The present invention relates generally to a focus detection optical systems for digital single-lens reflex cameras or the like and an imaging apparatus incorporating the same, and more particularly to a focus detection optical system operable to divide the pupil of a taking lens into two pupil areas so that two secondary object images are formed by a light beam passing through each pupil area to detect a relative position relation between two such secondary object images thereby detecting the focus position of the taking lens, and an imaging apparatus incorporating the same.
So far, there is a phase contrast type focus detection optical system available, in which an image (primary image) formed by a taking lens is re-formed into two images on a light receptor element array via a pupil division optical system built up of a condenser lens, a pair of aperture stops and a pair of re-imaging lenses, and the light intensity distributions of two such images are compared for correlative operation to find a spacing between the two lenses, so that the defocus quantity of the primary image formed by the taking lens is obtained.
For instance, let Y0 be the spacing between the two images on the light receptor element array when the taking lens is in focus, and Y1 be the spacing between the two lenses when it is out of focus. The difference δ=Y1-Y0 is correlative to the defocus quantity of the primary image; if this difference δ is found, focus detection can then be implemented.

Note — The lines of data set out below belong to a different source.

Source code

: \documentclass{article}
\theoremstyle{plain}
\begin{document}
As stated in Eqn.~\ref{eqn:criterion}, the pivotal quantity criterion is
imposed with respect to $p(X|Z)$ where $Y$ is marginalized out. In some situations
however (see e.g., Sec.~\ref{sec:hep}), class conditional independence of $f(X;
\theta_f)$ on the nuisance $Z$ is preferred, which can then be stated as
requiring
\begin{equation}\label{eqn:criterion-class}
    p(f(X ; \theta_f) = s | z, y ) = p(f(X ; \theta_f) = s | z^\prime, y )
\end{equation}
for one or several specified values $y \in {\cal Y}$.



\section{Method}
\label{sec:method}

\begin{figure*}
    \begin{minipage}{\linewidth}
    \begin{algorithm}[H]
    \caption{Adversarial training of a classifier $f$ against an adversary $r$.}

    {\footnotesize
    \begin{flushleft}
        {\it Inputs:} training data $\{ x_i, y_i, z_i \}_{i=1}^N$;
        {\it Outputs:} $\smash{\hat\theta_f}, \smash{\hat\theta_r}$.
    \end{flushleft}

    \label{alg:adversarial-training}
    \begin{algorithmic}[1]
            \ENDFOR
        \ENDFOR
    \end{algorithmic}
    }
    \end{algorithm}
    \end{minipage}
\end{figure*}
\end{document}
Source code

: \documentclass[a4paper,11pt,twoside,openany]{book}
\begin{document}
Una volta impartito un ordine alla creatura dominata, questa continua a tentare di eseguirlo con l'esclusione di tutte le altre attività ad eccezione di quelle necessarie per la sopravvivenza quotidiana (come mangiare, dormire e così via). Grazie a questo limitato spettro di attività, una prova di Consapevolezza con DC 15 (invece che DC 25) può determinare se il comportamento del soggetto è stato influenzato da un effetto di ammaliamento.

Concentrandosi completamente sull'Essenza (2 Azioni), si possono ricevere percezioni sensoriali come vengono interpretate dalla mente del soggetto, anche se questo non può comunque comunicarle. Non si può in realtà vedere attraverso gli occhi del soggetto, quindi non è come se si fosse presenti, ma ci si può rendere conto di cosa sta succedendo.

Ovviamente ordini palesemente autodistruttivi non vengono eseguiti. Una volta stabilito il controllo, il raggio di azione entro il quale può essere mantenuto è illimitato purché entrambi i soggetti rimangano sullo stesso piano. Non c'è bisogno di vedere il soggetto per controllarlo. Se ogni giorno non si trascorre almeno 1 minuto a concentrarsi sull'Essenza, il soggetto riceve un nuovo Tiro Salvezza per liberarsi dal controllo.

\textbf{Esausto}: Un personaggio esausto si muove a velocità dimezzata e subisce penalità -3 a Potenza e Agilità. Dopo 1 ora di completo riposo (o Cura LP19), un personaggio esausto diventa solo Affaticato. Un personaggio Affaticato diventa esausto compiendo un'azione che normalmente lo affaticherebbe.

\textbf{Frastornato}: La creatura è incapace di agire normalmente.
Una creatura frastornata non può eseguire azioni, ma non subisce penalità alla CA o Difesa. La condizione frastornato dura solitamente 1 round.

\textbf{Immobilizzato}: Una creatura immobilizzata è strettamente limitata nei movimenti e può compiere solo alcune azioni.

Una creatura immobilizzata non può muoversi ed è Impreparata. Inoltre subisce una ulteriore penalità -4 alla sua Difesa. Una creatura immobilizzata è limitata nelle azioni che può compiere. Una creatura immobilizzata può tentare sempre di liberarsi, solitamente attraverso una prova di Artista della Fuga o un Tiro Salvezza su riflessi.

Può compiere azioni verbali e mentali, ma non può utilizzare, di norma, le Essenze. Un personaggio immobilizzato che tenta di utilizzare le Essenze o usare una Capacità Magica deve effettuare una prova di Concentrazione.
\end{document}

The first requirement for such a focus detection optical system is that the two images on the light receptor element array are well correlative to each other. Poor correlations between the two images would lead to a decline of correlative operation precision as their spacing is found, having adverse influences on range-finding precision.
Heretofore, for improvements in range-finding precision or for correction of aberrations, it has been proposed to tweak the re-imaging lenses in particular (for instance, see Patent Publications 1 to 5).
With the focus detection optical system set forth in Patent Publication 1, a re-imaging lens is configured in a plano-convex or double-convex shape and at least one of a condenser lens is configured in an aspheric shape for correction of distortion.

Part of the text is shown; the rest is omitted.